Say how many lines in the entries hold the string "para", giving the number by itself.

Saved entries
....

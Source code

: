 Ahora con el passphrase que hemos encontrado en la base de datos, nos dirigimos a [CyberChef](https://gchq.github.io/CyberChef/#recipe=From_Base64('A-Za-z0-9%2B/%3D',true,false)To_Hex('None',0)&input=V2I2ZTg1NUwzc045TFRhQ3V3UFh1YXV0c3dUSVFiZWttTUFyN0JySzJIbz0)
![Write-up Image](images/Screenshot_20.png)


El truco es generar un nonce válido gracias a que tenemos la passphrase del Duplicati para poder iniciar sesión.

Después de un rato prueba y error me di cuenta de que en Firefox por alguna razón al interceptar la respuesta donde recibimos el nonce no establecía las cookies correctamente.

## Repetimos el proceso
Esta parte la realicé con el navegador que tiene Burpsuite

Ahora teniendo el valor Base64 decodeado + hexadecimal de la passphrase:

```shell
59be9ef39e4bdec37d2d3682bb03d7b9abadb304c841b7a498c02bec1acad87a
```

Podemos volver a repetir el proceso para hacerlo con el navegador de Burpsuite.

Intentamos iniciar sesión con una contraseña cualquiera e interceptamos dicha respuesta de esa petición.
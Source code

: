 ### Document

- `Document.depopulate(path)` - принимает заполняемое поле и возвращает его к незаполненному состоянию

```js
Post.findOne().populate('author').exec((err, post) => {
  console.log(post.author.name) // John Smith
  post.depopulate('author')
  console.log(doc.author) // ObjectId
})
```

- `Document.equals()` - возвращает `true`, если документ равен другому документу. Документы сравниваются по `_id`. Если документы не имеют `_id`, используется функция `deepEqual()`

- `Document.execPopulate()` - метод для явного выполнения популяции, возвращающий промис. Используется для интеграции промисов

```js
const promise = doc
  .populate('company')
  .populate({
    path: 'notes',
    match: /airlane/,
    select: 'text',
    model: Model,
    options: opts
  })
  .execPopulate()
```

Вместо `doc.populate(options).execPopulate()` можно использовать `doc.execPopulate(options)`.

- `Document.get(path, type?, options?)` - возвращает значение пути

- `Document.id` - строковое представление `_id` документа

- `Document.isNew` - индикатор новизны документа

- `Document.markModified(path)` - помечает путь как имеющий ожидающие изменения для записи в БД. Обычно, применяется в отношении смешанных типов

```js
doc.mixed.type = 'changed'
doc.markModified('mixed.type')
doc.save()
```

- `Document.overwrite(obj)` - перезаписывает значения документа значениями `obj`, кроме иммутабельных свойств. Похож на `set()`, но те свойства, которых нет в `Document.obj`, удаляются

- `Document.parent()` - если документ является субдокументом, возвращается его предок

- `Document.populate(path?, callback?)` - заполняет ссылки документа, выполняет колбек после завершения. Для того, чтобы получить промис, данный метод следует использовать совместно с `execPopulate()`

....

Finished exercise = 2